What to work on
Take every record and write it out again exactly, with no images included.

Dataset excerpts
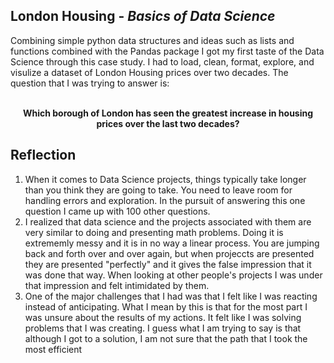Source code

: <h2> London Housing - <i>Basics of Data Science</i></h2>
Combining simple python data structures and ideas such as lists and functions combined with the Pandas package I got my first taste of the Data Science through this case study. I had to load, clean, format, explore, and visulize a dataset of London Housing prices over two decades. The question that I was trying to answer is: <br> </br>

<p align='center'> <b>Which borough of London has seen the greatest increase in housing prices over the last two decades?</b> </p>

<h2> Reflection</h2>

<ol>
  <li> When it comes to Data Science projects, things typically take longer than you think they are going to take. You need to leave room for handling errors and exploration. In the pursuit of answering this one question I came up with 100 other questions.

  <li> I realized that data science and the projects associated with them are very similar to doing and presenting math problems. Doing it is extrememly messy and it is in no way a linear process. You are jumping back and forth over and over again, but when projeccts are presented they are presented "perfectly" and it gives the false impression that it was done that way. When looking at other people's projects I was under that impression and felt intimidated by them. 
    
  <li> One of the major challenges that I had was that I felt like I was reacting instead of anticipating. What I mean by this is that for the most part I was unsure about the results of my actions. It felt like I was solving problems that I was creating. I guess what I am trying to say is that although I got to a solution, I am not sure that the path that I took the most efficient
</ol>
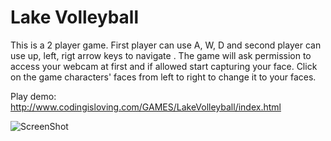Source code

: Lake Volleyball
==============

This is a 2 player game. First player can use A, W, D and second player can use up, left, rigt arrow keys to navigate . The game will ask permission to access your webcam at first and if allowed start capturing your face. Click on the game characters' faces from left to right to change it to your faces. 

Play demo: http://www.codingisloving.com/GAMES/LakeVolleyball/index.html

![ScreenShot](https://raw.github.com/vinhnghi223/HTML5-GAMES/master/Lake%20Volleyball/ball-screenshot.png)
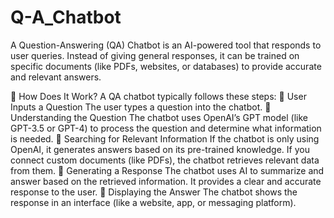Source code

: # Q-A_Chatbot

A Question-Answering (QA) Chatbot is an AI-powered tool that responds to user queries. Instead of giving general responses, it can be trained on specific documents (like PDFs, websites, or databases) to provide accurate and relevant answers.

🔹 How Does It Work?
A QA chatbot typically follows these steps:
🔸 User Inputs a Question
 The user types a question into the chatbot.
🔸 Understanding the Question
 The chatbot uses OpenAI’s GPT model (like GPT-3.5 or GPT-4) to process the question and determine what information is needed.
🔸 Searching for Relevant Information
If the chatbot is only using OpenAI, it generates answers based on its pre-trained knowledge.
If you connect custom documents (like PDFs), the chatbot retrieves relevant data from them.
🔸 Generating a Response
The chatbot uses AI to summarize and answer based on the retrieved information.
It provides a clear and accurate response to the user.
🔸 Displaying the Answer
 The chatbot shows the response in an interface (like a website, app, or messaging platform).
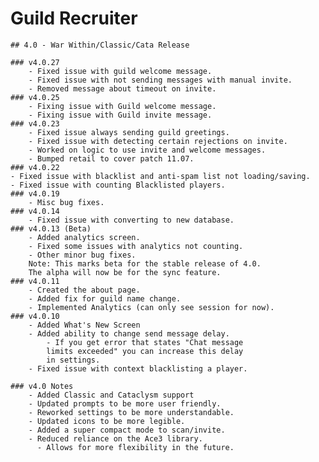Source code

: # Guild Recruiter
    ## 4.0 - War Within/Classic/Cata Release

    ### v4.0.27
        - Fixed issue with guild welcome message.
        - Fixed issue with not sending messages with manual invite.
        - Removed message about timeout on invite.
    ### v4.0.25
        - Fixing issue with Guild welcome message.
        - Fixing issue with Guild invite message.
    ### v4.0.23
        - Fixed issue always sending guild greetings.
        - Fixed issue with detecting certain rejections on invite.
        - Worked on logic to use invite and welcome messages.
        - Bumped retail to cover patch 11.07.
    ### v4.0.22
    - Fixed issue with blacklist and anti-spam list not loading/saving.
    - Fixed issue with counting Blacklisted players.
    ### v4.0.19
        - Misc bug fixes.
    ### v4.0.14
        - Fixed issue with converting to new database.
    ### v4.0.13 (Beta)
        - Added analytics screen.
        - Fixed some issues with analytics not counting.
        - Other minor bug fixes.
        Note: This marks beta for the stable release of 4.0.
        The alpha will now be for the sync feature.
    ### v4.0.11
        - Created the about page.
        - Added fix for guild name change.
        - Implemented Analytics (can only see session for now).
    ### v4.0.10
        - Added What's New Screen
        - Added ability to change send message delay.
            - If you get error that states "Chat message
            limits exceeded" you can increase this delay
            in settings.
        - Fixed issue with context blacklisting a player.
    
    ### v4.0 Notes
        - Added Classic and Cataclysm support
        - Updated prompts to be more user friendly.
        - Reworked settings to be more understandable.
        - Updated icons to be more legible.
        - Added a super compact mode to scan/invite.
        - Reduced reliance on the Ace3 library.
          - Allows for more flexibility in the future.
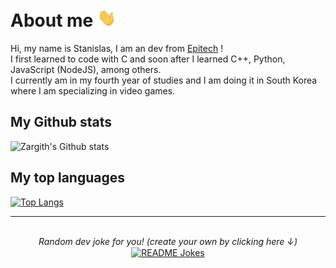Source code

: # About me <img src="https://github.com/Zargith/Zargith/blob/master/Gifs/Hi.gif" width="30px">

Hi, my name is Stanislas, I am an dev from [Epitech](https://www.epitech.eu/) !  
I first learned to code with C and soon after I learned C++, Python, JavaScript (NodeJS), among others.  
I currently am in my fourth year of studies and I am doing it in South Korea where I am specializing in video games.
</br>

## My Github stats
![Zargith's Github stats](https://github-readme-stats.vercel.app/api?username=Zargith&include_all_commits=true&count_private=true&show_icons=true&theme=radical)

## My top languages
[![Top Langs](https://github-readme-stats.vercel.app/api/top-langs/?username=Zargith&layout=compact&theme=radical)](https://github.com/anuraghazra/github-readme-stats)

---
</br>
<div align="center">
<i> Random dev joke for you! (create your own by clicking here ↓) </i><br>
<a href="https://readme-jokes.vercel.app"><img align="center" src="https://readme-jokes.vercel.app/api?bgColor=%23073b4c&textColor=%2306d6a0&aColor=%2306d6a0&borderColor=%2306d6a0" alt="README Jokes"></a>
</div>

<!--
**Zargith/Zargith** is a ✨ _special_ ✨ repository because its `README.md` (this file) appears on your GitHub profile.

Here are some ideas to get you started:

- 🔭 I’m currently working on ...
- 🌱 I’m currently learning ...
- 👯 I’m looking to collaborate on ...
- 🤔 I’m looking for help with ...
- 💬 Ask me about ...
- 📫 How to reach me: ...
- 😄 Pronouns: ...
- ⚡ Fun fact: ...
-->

Task solution
Source code

: <h2> London Housing - <i>Basics of Data Science</i></h2>
Combining simple python data structures and ideas such as lists and functions combined with the Pandas package I got my first taste of the Data Science through this case study. I had to load, clean, format, explore, and visulize a dataset of London Housing prices over two decades. The question that I was trying to answer is: <br> </br>

<p align='center'> <b>Which borough of London has seen the greatest increase in housing prices over the last two decades?</b> </p>

<h2> Reflection</h2>

<ol>
  <li> When it comes to Data Science projects, things typically take longer than you think they are going to take. You need to leave room for handling errors and exploration. In the pursuit of answering this one question I came up with 100 other questions.

  <li> I realized that data science and the projects associated with them are very similar to doing and presenting math problems. Doing it is extrememly messy and it is in no way a linear process. You are jumping back and forth over and over again, but when projeccts are presented they are presented "perfectly" and it gives the false impression that it was done that way. When looking at other people's projects I was under that impression and felt intimidated by them. 
    
  <li> One of the major challenges that I had was that I felt like I was reacting instead of anticipating. What I mean by this is that for the most part I was unsure about the results of my actions. It felt like I was solving problems that I was creating. I guess what I am trying to say is that although I got to a solution, I am not sure that the path that I took the most efficient
</ol>
Source code

: Lake Volleyball
==============

This is a 2 player game. First player can use A, W, D and second player can use up, left, rigt arrow keys to navigate . The game will ask permission to access your webcam at first and if allowed start capturing your face. Click on the game characters' faces from left to right to change it to your faces. 

Play demo: http://www.codingisloving.com/GAMES/LakeVolleyball/index.html

![ScreenShot](https://raw.github.com/vinhnghi223/HTML5-GAMES/master/Lake%20Volleyball/ball-screenshot.png)
Source code

: # Q-A_Chatbot

A Question-Answering (QA) Chatbot is an AI-powered tool that responds to user queries. Instead of giving general responses, it can be trained on specific documents (like PDFs, websites, or databases) to provide accurate and relevant answers.

🔹 How Does It Work?
A QA chatbot typically follows these steps:
🔸 User Inputs a Question
 The user types a question into the chatbot.
🔸 Understanding the Question
 The chatbot uses OpenAI’s GPT model (like GPT-3.5 or GPT-4) to process the question and determine what information is needed.
🔸 Searching for Relevant Information
If the chatbot is only using OpenAI, it generates answers based on its pre-trained knowledge.
If you connect custom documents (like PDFs), the chatbot retrieves relevant data from them.
🔸 Generating a Response
The chatbot uses AI to summarize and answer based on the retrieved information.
It provides a clear and accurate response to the user.
🔸 Displaying the Answer
 The chatbot shows the response in an interface (like a website, app, or messaging platform).
Source code

: # Guild Recruiter
    ## 4.0 - War Within/Classic/Cata Release

    ### v4.0.27
        - Fixed issue with guild welcome message.
        - Fixed issue with not sending messages with manual invite.
        - Removed message about timeout on invite.
    ### v4.0.25
        - Fixing issue with Guild welcome message.
        - Fixing issue with Guild invite message.
    ### v4.0.23
        - Fixed issue always sending guild greetings.
        - Fixed issue with detecting certain rejections on invite.
        - Worked on logic to use invite and welcome messages.
        - Bumped retail to cover patch 11.07.
    ### v4.0.22
    - Fixed issue with blacklist and anti-spam list not loading/saving.
    - Fixed issue with counting Blacklisted players.
    ### v4.0.19
        - Misc bug fixes.
    ### v4.0.14
        - Fixed issue with converting to new database.
    ### v4.0.13 (Beta)
        - Added analytics screen.
        - Fixed some issues with analytics not counting.
        - Other minor bug fixes.
        Note: This marks beta for the stable release of 4.0.
        The alpha will now be for the sync feature.
    ### v4.0.11
        - Created the about page.
        - Added fix for guild name change.
        - Implemented Analytics (can only see session for now).
    ### v4.0.10
        - Added What's New Screen
        - Added ability to change send message delay.
            - If you get error that states "Chat message
            limits exceeded" you can increase this delay
            in settings.
        - Fixed issue with context blacklisting a player.
    
    ### v4.0 Notes
        - Added Classic and Cataclysm support
        - Updated prompts to be more user friendly.
        - Reworked settings to be more understandable.
        - Updated icons to be more legible.
        - Added a super compact mode to scan/invite.
        - Reduced reliance on the Ace3 library.
          - Allows for more flexibility in the future.
Source code

: # About me <img src="https://github.com/Zargith/Zargith/blob/master/Gifs/Hi.gif" width="30px">

Hi, my name is Stanislas, I am an dev from [Epitech](https://www.epitech.eu/) !  
I first learned to code with C and soon after I learned C++, Python, JavaScript (NodeJS), among others.  
I currently am in my fourth year of studies and I am doing it in South Korea where I am specializing in video games.
</br>

## My Github stats
![Zargith's Github stats](https://github-readme-stats.vercel.app/api?username=Zargith&include_all_commits=true&count_private=true&show_icons=true&theme=radical)

## My top languages
[![Top Langs](https://github-readme-stats.vercel.app/api/top-langs/?username=Zargith&layout=compact&theme=radical)](https://github.com/anuraghazra/github-readme-stats)

---
</br>
<div align="center">
<i> Random dev joke for you! (create your own by clicking here ↓) </i><br>
<a href="https://readme-jokes.vercel.app"><img align="center" src="https://readme-jokes.vercel.app/api?bgColor=%23073b4c&textColor=%2306d6a0&aColor=%2306d6a0&borderColor=%2306d6a0" alt="README Jokes"></a>
</div>

<!--
**Zargith/Zargith** is a ✨ _special_ ✨ repository because its `README.md` (this file) appears on your GitHub profile.

Here are some ideas to get you started:

- 🔭 I’m currently working on ...
- 🌱 I’m currently learning ...
- 👯 I’m looking to collaborate on ...
- 🤔 I’m looking for help with ...
- 💬 Ask me about ...
- 📫 How to reach me: ...
- 😄 Pronouns: ...
- ⚡ Fun fact: ...
-->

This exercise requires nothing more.